Я вел машину через Южную Каролину и за Мейкон, штат Джорджия, пока Дин, Мэрилу и Эд спали. Совершенно один, среди ночи, я думал о своем и удерживал машину на белой полосе святой дороги. Что я делаю? Куда еду? Скоро я это узнаю. За Мейконом я почувствовал такую собачью усталость, что разбудил Дина. Мы вышли из машины подышать, как вдруг оба заторчали от радости, осознав, что вокруг – душистая зеленая трава, запахи свежего навоза и теплых вод.
– Мы на Юге! Мы удрали от зимы! – Слабый отблеск зари осветил зеленые побеги у обочины. Я вдохнул полной грудью; во тьме взвыл локомотив на Мобил. Мы тоже туда ехали. Я снял рубашку и прыгал от радости. Десятью милями дальше Дин подъехал к бензоколонке, заметил, что служитель крепко спит за своим столом, выскочил, тихонько наполнил бак, стараясь, чтобы не звякнул колокольчик, и тайком укатил, как араб, – с баком, наполненным долларов на пять на нужды нашего паломничества.
Я уснул и проснулся от сумасшедших ликующих звуков музыки, разговора Дина и Мэрилу и от огромной зеленой земли, что разворачивалась вокруг.
– Где мы?
– Только что проехали самый кончик Флориды, чувак, – Фломатон называется. – Флорида! Мы скатывались к прибрежным равнинам и к Мобилу; впереди парили в вышине огромные облака Мексиканского Залива. Прошло всего тридцать два часа с тех пор, как мы распрощались со всеми в грязных снегах Севера.
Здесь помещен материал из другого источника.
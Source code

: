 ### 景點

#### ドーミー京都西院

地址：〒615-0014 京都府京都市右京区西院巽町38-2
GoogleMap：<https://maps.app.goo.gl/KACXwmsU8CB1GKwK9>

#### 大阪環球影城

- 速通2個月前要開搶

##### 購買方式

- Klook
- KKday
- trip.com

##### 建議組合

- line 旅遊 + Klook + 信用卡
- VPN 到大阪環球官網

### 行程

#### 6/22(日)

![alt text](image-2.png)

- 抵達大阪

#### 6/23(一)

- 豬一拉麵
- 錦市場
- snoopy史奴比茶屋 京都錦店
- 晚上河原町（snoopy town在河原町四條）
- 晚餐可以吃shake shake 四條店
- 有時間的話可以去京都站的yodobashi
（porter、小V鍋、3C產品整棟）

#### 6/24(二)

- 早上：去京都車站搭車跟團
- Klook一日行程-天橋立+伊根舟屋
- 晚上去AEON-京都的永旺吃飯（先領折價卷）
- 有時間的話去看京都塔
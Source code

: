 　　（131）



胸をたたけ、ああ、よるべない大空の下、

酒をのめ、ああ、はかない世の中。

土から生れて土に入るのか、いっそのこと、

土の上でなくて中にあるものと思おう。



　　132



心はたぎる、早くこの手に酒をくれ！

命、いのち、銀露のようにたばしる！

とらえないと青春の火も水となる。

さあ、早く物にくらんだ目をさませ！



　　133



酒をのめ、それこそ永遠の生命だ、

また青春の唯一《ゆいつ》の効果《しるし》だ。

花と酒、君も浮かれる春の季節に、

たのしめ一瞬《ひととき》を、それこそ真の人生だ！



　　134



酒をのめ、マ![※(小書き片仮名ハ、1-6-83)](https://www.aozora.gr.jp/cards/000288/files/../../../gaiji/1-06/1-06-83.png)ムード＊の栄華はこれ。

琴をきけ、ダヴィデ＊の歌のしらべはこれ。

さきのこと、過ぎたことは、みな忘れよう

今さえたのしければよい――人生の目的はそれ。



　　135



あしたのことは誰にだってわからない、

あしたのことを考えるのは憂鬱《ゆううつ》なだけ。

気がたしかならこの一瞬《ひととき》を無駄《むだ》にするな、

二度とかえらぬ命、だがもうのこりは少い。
Мы остановились у заправки, где Дин с Мэрилу поиграли вокруг цистерн в чехарду, а Данкель зашел внутрь и, особо не таясь, спер три пачки сигарет. У нас не осталось ни шиша. Въезжая в Мобил по длинному прибрежному шоссе, мы все сняли зимнюю одежду и ловили кайф от южного тепла. Вот тогда Дин и начал рассказывать историю своей жизни, и когда уже за Мобилом встретился с препятствием в виде столкнувшихся на перекрестке машин, то вместо того, чтобы осторожно проскользнуть мимо, промчался прямиком по подъездной дорожке бензоколонки и понесся дальше, даже но почувствовав, что мчится со своей обычной на континенте скоростью семьдесят миль в час. Позади у нас остались лишь разинутые вслед рты. Он же продолжал свой рассказ:
– Истинная правда, я начал, когда мне было девять, с девочкой по имени Милли Мэйфэйр за гаражом Рода на Гранд-Стрит – на этой же улице и Карло жил в Денвере. Это когда папаша мой еще немного подрабатывал в кузнице. Помню, как тетка вопила мне из окна: «Что это вы там делаете за гаражом, а?» Ах, милая Мэрилу, если б я тебя тогда знал! У-ух! Какой милашкой ты наверное была в девять лет! – Он маниакально захихикал, он сунул свой палец ей в рот и облизал его; он взял ее за руку и провел ею по всему своему телу. Она же просто сидела, безмятежно улыбаясь.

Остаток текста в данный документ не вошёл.